The Hour of the Wolf



"Have you ever heard the hour of the wolf?...It's the time between 3:00 and 4:00 in the morning. You can't sleep, and all you can see is the troubles and the problems and the way your life should've gone but didn't. All you can hear is the sound of your own heart."

It's that time again. Never fails. Everyday, like clockwork, I look at the screen, or the phone or my ipod just as those numbers flash and convert from one to the other -- 3:25 & 3:26. Is it a coincidence? A sign of some sort? Or is it just a twisted form of attachment? Probably the latter. Poe's Tell-Tale Heart. Pounding heart. Thump. Thump. Thump. Except here there are no floorboards. Nor no cataract-eyed old man lying dead beneath them. There's no guilty conscience. Only a mosaic of hope, annoyance, anger, confusion, frustration, love.

The time. Always 3:25, followed by 3:26. Can I forget? The phantom memory. Could've been. Might've been. Wasn't so. Obscurity. Confusion. Foggy vision. Loss of innocence. Wet pillow. Tangled hair. Vivid dreams. Wild imagination. Cruel reality. Overwhelming sense of helplessness. Woven feelings. Nothing is concrete. Everything is subjective. There is no truth. Hearts aren't autonomous.

3:25. 3:26. Your truth and my truth aren't the same. Your reality is yours and yours alone. Likewise, mine is possessed by only me. I wish I knew your truth. I wish you knew mine. This isn't a fairy tale. I can't wish upon a star. A dream isn't a wish your heart makes. You don't listen with your heart.

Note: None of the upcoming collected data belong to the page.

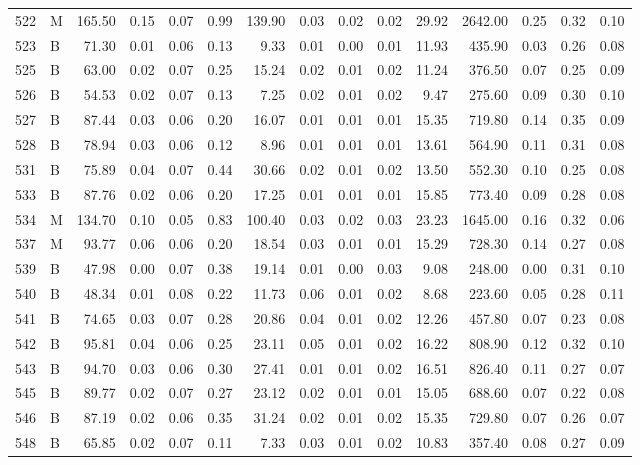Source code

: \begin{table}[ht]
\begin{tabular}{rlrrrrrrrrrrrrr}
  522 & M & 165.50 & 0.15 & 0.07 & 0.99 & 139.90 & 0.03 & 0.02 & 0.02 & 29.92 & 2642.00 & 0.25 & 0.32 & 0.10 \\ 
  523 & B & 71.30 & 0.01 & 0.06 & 0.13 & 9.33 & 0.01 & 0.00 & 0.01 & 11.93 & 435.90 & 0.03 & 0.26 & 0.08 \\ 
  525 & B & 63.00 & 0.02 & 0.07 & 0.25 & 15.24 & 0.02 & 0.01 & 0.02 & 11.24 & 376.50 & 0.07 & 0.25 & 0.09 \\ 
  526 & B & 54.53 & 0.02 & 0.07 & 0.13 & 7.25 & 0.02 & 0.01 & 0.02 & 9.47 & 275.60 & 0.09 & 0.30 & 0.10 \\ 
  527 & B & 87.44 & 0.03 & 0.06 & 0.20 & 16.07 & 0.01 & 0.01 & 0.01 & 15.35 & 719.80 & 0.14 & 0.35 & 0.09 \\ 
  528 & B & 78.94 & 0.03 & 0.06 & 0.12 & 8.96 & 0.01 & 0.01 & 0.01 & 13.61 & 564.90 & 0.11 & 0.31 & 0.08 \\ 
  531 & B & 75.89 & 0.04 & 0.07 & 0.44 & 30.66 & 0.02 & 0.01 & 0.02 & 13.50 & 552.30 & 0.10 & 0.25 & 0.08 \\ 
  533 & B & 87.76 & 0.02 & 0.06 & 0.20 & 17.25 & 0.01 & 0.01 & 0.01 & 15.85 & 773.40 & 0.09 & 0.28 & 0.08 \\ 
  534 & M & 134.70 & 0.10 & 0.05 & 0.83 & 100.40 & 0.03 & 0.02 & 0.03 & 23.23 & 1645.00 & 0.16 & 0.32 & 0.06 \\ 
  537 & M & 93.77 & 0.06 & 0.06 & 0.20 & 18.54 & 0.03 & 0.01 & 0.01 & 15.29 & 728.30 & 0.14 & 0.27 & 0.08 \\ 
  539 & B & 47.98 & 0.00 & 0.07 & 0.38 & 19.14 & 0.01 & 0.00 & 0.03 & 9.08 & 248.00 & 0.00 & 0.31 & 0.10 \\ 
  540 & B & 48.34 & 0.01 & 0.08 & 0.22 & 11.73 & 0.06 & 0.01 & 0.02 & 8.68 & 223.60 & 0.05 & 0.28 & 0.11 \\ 
  541 & B & 74.65 & 0.03 & 0.07 & 0.28 & 20.86 & 0.04 & 0.01 & 0.02 & 12.26 & 457.80 & 0.07 & 0.23 & 0.08 \\ 
  542 & B & 95.81 & 0.04 & 0.06 & 0.25 & 23.11 & 0.05 & 0.01 & 0.02 & 16.22 & 808.90 & 0.12 & 0.32 & 0.10 \\ 
  543 & B & 94.70 & 0.03 & 0.06 & 0.30 & 27.41 & 0.01 & 0.01 & 0.02 & 16.51 & 826.40 & 0.11 & 0.27 & 0.07 \\ 
  545 & B & 89.77 & 0.02 & 0.07 & 0.27 & 23.12 & 0.02 & 0.01 & 0.01 & 15.05 & 688.60 & 0.07 & 0.22 & 0.08 \\ 
  546 & B & 87.19 & 0.02 & 0.06 & 0.35 & 31.24 & 0.02 & 0.01 & 0.02 & 15.35 & 729.80 & 0.07 & 0.26 & 0.07 \\ 
  548 & B & 65.85 & 0.02 & 0.07 & 0.11 & 7.33 & 0.03 & 0.01 & 0.02 & 10.83 & 357.40 & 0.08 & 0.27 & 0.09 \\ 

\end{tabular}
\end{table}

Am I being fair to you in my assumption? Perhaps, like the wolf, you are misunderstood. Perhaps even you misunderstand yourself. Wolves are elusive by nature. But they're fearless, loyal, devoted, loving, expressive communicators. You can't be a wolf. I don't want to judge you. Confusion tears me apart. Half of me defends you unconditionally, while they other half resents you, shreds you and buries you under negativity. I'm a wolf. I elude even myself. But I am fearless. I've descended into Hades and survived. Yet, I remain loving, devoted, loyal. Maybe that's the connection. Maybe that's why that hour haunts me. It's who you are; it's who I am.

It's the Hour of the Wolf -- "It's the hour when most people die, when sleep is deepest, when nightmares are most real. It's the hour when the sleepless are haunted by their deepest fear, when ghosts and demons are most powerful."

The Hour of the Wolf. It marinades those who are aware of its existence in its futility. The sweaty palms and rhythm-less heartbeat don't change the course of actions or feelings. Onomatopoeia. Owoooo!!!